Il professor Haidt sostiene che queste quattro regole “non sono difficili da applicare, se lo facciamo in tanti nello stesso momento. Non costano quasi niente. Funzioneranno anche se non avremo mai l’ausilio dei nostri legislatori” e aggiunge che “se la maggior parte dei genitori e delle scuole di una comunità le applicasse tutte e quattro, nel giro di due anni assisteremmo a un sensibile miglioramento nella salute mentale degli adolescenti”.
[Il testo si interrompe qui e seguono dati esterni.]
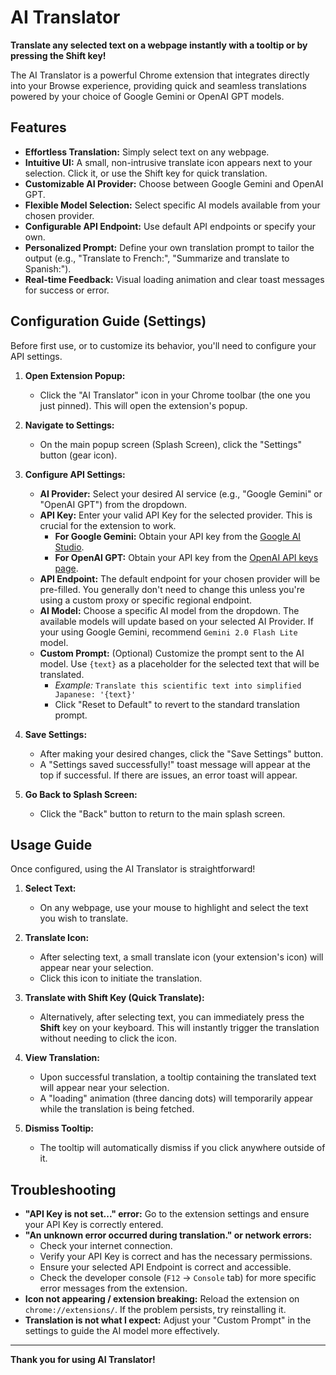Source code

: # AI Translator

**Translate any selected text on a webpage instantly with a tooltip or by pressing the Shift key!**

The AI Translator is a powerful Chrome extension that integrates directly into your Browse experience, providing quick and seamless translations powered by your choice of Google Gemini or OpenAI GPT models.

## Features

* **Effortless Translation:** Simply select text on any webpage.
* **Intuitive UI:** A small, non-intrusive translate icon appears next to your selection. Click it, or use the Shift key for quick translation.
* **Customizable AI Provider:** Choose between Google Gemini and OpenAI GPT.
* **Flexible Model Selection:** Select specific AI models available from your chosen provider.
* **Configurable API Endpoint:** Use default API endpoints or specify your own.
* **Personalized Prompt:** Define your own translation prompt to tailor the output (e.g., "Translate to French:", "Summarize and translate to Spanish:").
* **Real-time Feedback:** Visual loading animation and clear toast messages for success or error.

## Configuration Guide (Settings)

Before first use, or to customize its behavior, you'll need to configure your API settings.

1.  **Open Extension Popup:**
    * Click the "AI Translator" icon in your Chrome toolbar (the one you just pinned). This will open the extension's popup.

2.  **Navigate to Settings:**
    * On the main popup screen (Splash Screen), click the "Settings" button (gear icon).

3.  **Configure API Settings:**
    * **AI Provider:** Select your desired AI service (e.g., "Google Gemini" or "OpenAI GPT") from the dropdown.
    * **API Key:** Enter your valid API Key for the selected provider. This is crucial for the extension to work.
        * **For Google Gemini:** Obtain your API key from the [Google AI Studio](https://aistudio.google.com/app/apikey).
        * **For OpenAI GPT:** Obtain your API key from the [OpenAI API keys page](https://platform.openai.com/account/api-keys).
    * **API Endpoint:** The default endpoint for your chosen provider will be pre-filled. You generally don't need to change this unless you're using a custom proxy or specific regional endpoint.
    * **AI Model:** Choose a specific AI model from the dropdown. The available models will update based on your selected AI Provider. If your using Google Gemini, recommend `Gemini 2.0 Flash Lite` model.
    * **Custom Prompt:** (Optional) Customize the prompt sent to the AI model. Use `{text}` as a placeholder for the selected text that will be translated.
        * *Example:* `Translate this scientific text into simplified Japanese: '{text}'`
        * Click "Reset to Default" to revert to the standard translation prompt.

4.  **Save Settings:**
    * After making your desired changes, click the "Save Settings" button.
    * A "Settings saved successfully!" toast message will appear at the top if successful. If there are issues, an error toast will appear.

5.  **Go Back to Splash Screen:**
    * Click the "Back" button to return to the main splash screen.

## Usage Guide

Once configured, using the AI Translator is straightforward!

1.  **Select Text:**
    * On any webpage, use your mouse to highlight and select the text you wish to translate.

2.  **Translate Icon:**
    * After selecting text, a small translate icon (your extension's icon) will appear near your selection.
    * Click this icon to initiate the translation.

3.  **Translate with Shift Key (Quick Translate):**
    * Alternatively, after selecting text, you can immediately press the **Shift** key on your keyboard. This will instantly trigger the translation without needing to click the icon.

4.  **View Translation:**
    * Upon successful translation, a tooltip containing the translated text will appear near your selection.
    * A "loading" animation (three dancing dots) will temporarily appear while the translation is being fetched.

5.  **Dismiss Tooltip:**
    * The tooltip will automatically dismiss if you click anywhere outside of it.

## Troubleshooting

* **"API Key is not set..." error:** Go to the extension settings and ensure your API Key is correctly entered.
* **"An unknown error occurred during translation." or network errors:**
    * Check your internet connection.
    * Verify your API Key is correct and has the necessary permissions.
    * Ensure your selected API Endpoint is correct and accessible.
    * Check the developer console (`F12` -> `Console` tab) for more specific error messages from the extension.
* **Icon not appearing / extension breaking:** Reload the extension on `chrome://extensions/`. If the problem persists, try reinstalling it.
* **Translation is not what I expect:** Adjust your "Custom Prompt" in the settings to guide the AI model more effectively.

---

**Thank you for using AI Translator!**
Sulle importantissime e altrettanto delicate questioni fin qui trattate sarebbe opportuno che, soprattutto per il bene dei giovani e dei giovanissimi dei nostri giorni, ciascuno di noi si facesse carico della necessità di sollecitare singoli individui, famiglie e istituzioni locali (i Comuni e le scuole del territorio) perché si apra una riflessione ad ampio spettro e si sviluppi un dibattito intergenerazionale capace di far fronte con maggiore consapevolezza alle sempre più dilaganti tecnologie digitali, alle reti sociali virtuali e a quella intelligenza artificiale che si va affermando con incontenibile rapidità.